Quoting from a research conducted by the ruling Justice and Development Party (AKP), Erdoğan stressed that 250 people lost their lives in the coup attempt.

“Some 47.5 percent of our martyrs were killed by the putschists’ bullets, while 21 percent of them were killed by the bombs dropped from the jets. Nine percent were killed by tanks, while six percent were killed by fire opened from the helicopters,” he said.

Stating that there were only 35 coup plotters killed that day, Erdoğan said they died in a clash that night.

“If Turkey was not a state of law, a country that upholds justice, the tens of thousands of traitors who actively participated in the coup that night would now be in randomly opened mass graves rather than in prisons,” he said, claiming that Turkey was more developed than European countries in human rights issues.

“Nobody can deny that Turkey is more developed in democracy and in its economy than it was 15 years before or even more than many Western countries.
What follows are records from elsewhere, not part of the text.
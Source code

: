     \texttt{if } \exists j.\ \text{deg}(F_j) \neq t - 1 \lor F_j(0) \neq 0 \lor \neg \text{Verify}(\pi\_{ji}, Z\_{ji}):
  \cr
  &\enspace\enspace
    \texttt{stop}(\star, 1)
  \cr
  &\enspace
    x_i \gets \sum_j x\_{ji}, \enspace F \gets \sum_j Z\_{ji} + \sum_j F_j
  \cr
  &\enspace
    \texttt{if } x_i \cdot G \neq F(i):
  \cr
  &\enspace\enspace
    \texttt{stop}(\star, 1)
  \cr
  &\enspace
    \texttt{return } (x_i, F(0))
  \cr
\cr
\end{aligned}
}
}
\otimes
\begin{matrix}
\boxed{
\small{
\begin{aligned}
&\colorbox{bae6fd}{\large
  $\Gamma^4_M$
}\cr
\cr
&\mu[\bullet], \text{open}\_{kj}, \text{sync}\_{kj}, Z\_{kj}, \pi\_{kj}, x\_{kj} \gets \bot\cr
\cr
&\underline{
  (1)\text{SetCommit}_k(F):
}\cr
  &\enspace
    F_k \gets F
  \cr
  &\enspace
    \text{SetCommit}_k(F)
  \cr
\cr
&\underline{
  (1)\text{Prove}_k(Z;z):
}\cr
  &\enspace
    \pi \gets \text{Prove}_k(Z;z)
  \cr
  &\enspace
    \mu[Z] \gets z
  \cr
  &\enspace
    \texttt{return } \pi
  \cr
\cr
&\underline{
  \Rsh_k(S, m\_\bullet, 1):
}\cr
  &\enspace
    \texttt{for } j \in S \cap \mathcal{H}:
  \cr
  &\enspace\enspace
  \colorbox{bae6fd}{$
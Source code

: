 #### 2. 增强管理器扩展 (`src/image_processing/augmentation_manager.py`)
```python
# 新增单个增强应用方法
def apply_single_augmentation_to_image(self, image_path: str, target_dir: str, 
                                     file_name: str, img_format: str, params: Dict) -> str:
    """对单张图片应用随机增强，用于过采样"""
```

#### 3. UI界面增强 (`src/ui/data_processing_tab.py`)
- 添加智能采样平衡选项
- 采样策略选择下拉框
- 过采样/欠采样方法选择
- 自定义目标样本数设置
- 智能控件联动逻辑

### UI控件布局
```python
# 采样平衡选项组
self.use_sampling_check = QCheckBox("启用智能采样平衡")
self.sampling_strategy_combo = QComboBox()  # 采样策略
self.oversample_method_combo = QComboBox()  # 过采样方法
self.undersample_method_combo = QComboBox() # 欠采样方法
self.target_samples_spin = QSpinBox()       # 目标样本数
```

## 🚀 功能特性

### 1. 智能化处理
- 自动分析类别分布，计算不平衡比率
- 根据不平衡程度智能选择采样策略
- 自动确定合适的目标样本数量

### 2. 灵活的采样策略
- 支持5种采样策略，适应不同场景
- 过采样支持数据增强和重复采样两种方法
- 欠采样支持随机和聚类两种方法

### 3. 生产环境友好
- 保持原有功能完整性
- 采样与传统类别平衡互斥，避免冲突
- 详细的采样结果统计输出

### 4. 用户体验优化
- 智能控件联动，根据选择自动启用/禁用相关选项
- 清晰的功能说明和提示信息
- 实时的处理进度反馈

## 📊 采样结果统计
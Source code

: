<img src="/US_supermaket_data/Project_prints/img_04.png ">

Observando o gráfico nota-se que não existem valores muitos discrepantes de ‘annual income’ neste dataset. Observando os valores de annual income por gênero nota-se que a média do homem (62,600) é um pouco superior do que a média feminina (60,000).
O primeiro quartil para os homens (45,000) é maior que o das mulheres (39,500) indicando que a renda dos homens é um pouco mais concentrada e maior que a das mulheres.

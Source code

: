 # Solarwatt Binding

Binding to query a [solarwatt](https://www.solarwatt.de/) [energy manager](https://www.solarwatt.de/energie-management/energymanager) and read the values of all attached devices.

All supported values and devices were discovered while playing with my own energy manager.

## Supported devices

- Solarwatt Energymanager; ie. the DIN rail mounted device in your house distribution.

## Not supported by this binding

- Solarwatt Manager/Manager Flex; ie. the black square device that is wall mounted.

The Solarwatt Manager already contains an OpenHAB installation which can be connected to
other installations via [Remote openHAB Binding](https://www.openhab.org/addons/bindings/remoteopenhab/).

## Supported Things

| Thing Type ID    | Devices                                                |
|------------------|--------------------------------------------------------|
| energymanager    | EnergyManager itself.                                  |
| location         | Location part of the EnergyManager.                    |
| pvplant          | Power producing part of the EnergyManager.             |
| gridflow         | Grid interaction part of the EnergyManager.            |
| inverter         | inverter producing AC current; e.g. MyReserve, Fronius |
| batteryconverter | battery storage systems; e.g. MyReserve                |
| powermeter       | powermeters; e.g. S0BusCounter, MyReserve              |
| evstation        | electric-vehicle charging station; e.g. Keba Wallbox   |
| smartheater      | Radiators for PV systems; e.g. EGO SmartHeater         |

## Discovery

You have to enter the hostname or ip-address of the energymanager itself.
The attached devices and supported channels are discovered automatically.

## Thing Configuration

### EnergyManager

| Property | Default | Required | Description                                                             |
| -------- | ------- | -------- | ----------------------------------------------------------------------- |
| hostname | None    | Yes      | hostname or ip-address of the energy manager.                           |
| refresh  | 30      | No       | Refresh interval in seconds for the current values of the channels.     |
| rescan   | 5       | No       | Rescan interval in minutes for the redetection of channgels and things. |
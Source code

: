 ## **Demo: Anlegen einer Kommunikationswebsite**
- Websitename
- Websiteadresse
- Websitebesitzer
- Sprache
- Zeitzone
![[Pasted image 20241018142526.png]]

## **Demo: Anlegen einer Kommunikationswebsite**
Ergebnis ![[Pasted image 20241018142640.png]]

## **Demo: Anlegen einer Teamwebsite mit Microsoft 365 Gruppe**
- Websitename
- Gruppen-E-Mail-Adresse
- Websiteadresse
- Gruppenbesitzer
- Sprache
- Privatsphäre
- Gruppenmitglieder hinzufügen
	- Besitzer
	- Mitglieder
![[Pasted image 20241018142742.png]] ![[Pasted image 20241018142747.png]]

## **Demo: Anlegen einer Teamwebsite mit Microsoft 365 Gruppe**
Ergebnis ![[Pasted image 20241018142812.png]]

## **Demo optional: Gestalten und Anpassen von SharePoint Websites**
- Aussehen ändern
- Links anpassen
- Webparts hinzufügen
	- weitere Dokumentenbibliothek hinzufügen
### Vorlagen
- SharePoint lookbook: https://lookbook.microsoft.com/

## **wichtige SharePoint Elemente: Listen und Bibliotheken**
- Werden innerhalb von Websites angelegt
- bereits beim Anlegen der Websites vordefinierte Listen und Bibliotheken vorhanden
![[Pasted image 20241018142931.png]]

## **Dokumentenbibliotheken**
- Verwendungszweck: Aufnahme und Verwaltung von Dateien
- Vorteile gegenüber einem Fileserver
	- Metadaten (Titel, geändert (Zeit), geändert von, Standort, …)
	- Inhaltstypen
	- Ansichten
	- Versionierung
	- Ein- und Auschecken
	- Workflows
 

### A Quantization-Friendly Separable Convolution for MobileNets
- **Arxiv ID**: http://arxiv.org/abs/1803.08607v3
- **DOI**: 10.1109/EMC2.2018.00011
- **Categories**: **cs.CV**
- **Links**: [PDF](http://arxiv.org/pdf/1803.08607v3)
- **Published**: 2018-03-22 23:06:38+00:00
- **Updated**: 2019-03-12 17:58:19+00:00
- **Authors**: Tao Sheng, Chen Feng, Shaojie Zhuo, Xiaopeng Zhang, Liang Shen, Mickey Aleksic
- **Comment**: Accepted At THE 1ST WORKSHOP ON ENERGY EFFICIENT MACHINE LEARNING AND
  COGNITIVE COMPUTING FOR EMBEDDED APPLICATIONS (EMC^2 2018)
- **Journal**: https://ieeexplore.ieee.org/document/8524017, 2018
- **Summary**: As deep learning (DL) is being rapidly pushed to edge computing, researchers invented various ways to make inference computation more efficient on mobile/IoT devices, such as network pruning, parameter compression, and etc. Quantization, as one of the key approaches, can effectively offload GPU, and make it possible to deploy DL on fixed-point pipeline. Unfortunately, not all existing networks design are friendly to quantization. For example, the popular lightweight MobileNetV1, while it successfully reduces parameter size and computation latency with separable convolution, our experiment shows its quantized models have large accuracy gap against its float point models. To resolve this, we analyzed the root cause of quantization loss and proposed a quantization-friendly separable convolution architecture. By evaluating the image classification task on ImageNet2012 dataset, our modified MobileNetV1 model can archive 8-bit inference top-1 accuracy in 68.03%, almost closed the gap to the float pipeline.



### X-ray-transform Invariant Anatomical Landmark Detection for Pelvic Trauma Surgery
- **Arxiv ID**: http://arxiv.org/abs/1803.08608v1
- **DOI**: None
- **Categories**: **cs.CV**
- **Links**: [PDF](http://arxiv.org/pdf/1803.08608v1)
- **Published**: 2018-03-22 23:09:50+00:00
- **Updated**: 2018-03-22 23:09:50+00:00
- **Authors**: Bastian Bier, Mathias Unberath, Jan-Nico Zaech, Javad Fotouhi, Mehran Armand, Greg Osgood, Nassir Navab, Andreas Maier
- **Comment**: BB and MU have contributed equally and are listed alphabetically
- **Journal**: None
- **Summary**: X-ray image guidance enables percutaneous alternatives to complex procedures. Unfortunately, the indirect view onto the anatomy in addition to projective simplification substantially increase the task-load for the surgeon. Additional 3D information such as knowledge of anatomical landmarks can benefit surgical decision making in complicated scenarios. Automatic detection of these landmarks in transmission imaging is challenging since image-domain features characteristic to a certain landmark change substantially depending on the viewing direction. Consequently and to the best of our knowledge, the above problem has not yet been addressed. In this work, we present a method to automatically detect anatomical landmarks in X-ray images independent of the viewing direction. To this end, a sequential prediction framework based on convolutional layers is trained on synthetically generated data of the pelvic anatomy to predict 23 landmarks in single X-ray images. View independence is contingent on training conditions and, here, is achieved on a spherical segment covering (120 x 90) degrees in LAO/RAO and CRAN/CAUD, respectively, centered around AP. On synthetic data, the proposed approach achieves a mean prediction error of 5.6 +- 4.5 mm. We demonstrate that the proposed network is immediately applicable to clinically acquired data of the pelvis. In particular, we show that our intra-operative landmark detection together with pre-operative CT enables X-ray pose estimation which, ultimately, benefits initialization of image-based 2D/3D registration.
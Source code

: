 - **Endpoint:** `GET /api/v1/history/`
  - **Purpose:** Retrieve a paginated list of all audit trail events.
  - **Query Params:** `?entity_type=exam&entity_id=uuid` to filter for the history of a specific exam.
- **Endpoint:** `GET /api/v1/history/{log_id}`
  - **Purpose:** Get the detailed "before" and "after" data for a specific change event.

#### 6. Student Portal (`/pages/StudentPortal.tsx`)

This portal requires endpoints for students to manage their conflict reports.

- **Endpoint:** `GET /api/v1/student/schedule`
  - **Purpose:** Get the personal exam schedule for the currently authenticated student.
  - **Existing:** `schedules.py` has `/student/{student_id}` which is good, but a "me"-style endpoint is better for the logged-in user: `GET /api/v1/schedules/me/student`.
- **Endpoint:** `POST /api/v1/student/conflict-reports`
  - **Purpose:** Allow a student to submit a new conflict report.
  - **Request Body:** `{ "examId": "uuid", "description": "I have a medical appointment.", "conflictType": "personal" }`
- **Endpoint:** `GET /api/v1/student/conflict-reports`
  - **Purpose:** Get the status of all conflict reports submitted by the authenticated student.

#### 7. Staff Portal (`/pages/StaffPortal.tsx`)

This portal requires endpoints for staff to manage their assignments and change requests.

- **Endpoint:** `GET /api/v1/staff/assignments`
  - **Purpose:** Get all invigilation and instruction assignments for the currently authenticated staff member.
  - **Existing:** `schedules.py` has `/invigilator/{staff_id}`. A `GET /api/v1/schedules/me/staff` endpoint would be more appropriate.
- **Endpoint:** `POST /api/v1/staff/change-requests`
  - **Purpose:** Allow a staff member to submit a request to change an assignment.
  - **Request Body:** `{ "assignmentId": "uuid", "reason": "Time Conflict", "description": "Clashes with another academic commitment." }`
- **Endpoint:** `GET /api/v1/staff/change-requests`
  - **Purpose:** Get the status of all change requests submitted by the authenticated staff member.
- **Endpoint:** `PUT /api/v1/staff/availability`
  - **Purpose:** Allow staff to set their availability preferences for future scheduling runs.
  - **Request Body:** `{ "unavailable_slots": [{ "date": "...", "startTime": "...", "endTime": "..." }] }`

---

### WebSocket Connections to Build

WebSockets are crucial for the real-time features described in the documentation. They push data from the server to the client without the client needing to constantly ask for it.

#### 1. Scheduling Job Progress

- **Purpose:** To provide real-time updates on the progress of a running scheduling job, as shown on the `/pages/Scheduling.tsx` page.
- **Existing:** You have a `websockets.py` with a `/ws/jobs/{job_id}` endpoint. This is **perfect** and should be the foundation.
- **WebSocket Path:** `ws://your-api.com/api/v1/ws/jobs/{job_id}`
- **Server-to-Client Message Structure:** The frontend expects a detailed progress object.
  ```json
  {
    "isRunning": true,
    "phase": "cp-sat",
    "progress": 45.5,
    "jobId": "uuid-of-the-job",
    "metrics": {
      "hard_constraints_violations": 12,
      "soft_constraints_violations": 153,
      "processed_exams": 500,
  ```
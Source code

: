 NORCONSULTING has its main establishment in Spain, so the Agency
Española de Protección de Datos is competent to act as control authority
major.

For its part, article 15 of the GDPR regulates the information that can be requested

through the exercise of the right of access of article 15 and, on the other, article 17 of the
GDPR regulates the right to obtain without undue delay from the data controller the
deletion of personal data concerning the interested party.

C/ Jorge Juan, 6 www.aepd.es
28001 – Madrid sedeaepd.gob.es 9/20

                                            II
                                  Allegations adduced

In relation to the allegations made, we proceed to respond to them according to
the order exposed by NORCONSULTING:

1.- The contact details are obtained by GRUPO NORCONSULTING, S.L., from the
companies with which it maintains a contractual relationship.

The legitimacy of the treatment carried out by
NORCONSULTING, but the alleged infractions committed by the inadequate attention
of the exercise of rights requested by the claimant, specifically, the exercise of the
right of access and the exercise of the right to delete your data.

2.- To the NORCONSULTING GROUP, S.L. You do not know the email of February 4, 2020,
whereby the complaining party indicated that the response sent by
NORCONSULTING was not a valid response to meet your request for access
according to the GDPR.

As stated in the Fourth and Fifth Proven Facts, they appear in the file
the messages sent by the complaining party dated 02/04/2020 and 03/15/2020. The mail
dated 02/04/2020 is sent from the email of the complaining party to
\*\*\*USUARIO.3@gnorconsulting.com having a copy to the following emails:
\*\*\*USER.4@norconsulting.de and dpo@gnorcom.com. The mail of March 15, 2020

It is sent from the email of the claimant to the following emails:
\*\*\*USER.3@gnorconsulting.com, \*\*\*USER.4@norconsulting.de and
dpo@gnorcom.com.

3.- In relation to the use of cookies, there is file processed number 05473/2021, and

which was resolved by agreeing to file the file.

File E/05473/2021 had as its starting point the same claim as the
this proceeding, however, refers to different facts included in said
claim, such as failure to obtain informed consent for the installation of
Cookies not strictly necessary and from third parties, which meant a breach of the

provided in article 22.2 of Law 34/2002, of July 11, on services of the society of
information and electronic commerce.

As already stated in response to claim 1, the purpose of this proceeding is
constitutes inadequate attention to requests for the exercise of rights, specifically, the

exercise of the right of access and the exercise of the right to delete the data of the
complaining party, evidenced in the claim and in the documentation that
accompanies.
The witnesses to the achievements we have accomplished in human rights are our people,” he said.

“If our measures were compared with the way in which other countries, which have not been exposed to even a percent of the trauma that Turkey has experienced, would have reacted, we should receive a Nobel Peace prize,” he added.

Slamming the criticisms directed at the post-coup measures taken by the ruling Justice and Development Party (AKP), Erdoğan defended the dismissals of public officials.

“They are criticizing us for the dismissals. They can go and work in the private sector. It is not our business. The state will not feed them,” he said.

He also criticized the main opposition Republican People’s Party (CHP) for bringing up human rights issues that emerged out of the post-coup measures.

“They put an effort not against terrorists but for terrorists, not against the coup but for the coup,” he said.